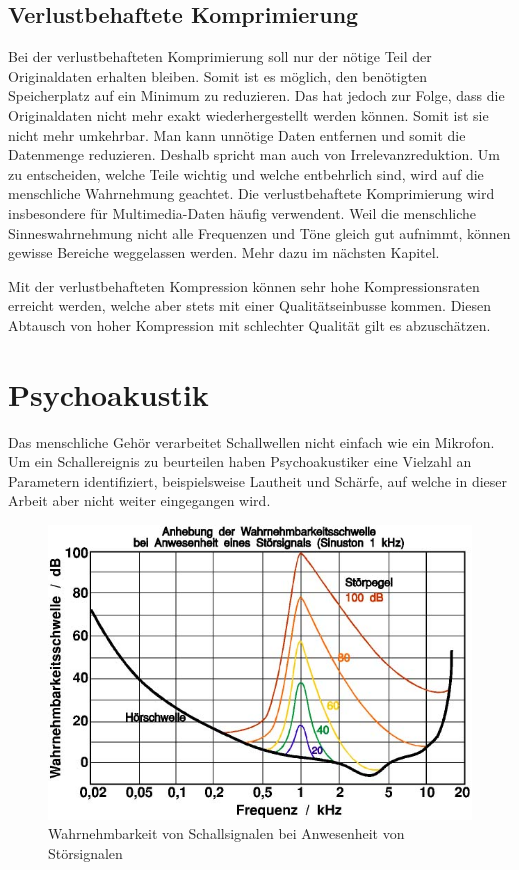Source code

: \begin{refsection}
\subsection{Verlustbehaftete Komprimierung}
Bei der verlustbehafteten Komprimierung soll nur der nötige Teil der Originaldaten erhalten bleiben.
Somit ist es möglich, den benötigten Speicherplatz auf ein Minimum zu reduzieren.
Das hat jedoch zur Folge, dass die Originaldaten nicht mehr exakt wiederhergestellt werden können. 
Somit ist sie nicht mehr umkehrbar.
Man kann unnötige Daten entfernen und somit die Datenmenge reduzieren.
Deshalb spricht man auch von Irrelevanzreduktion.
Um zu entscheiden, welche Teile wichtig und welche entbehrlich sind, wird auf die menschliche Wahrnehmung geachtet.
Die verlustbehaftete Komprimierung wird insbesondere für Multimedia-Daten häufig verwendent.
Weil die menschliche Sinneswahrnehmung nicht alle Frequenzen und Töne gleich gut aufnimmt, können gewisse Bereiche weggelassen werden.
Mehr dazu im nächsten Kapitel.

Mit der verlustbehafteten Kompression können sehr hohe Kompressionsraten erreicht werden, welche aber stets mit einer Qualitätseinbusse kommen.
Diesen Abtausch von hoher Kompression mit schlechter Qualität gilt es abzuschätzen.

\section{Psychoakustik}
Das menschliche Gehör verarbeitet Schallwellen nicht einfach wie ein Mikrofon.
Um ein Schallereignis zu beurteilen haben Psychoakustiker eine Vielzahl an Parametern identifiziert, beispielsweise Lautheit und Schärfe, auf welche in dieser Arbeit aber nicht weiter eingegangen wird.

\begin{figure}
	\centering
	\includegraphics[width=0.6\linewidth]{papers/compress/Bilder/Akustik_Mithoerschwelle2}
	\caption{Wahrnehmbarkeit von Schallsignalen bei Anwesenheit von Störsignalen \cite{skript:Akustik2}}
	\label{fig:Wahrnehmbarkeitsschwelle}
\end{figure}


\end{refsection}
___
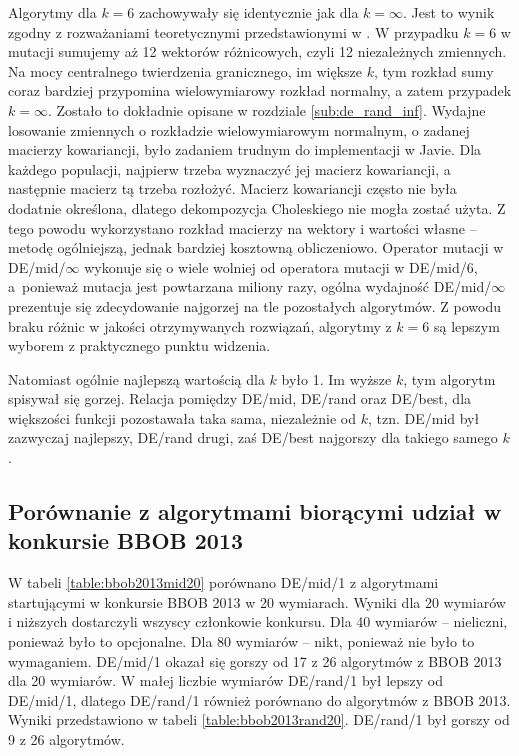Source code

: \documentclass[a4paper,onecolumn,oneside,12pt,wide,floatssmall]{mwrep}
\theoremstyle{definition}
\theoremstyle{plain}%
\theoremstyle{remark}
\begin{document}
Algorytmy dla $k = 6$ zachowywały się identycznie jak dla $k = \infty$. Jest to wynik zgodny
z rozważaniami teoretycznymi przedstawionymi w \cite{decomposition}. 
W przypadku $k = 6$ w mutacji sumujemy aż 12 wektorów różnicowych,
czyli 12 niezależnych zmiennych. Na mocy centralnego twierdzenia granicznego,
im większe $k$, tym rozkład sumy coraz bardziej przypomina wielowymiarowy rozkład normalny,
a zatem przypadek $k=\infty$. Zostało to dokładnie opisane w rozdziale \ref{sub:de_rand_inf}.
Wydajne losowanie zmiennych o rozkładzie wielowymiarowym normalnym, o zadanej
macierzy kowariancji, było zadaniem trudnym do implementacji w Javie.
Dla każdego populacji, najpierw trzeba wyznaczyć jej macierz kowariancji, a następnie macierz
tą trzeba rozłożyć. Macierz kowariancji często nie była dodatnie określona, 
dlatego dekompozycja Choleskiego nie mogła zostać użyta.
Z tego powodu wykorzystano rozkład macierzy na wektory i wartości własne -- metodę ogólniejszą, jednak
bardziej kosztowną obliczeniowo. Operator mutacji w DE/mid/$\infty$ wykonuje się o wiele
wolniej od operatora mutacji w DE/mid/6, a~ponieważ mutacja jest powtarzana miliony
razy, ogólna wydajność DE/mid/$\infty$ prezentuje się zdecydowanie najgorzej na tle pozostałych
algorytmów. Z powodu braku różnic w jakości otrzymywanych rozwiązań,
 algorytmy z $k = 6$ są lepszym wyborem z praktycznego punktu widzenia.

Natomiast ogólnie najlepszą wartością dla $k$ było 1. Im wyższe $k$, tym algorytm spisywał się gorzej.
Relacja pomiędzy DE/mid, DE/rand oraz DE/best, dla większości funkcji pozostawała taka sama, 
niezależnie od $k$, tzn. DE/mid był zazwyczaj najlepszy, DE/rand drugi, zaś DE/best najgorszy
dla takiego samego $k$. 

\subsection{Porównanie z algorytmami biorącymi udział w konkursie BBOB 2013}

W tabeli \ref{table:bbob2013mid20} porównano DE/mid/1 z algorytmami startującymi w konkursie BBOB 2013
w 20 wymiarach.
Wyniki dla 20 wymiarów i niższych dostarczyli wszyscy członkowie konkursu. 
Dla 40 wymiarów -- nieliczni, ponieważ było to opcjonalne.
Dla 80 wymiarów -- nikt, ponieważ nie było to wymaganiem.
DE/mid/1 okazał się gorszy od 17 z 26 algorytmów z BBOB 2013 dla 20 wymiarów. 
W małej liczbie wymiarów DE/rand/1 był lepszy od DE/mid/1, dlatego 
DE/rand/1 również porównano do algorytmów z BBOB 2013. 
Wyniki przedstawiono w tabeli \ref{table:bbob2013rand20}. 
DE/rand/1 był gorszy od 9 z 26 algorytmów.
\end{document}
___
Problem: All lines above from the line with "DE/mid/1 okazał się" through the line with "DE/rand/1 również porównano", both included, are to be set down exactly, with nothing else.

Output of the exercise:
DE/mid/1 okazał się gorszy od 17 z 26 algorytmów z BBOB 2013 dla 20 wymiarów. 
W małej liczbie wymiarów DE/rand/1 był lepszy od DE/mid/1, dlatego 
DE/rand/1 również porównano do algorytmów z BBOB 2013. 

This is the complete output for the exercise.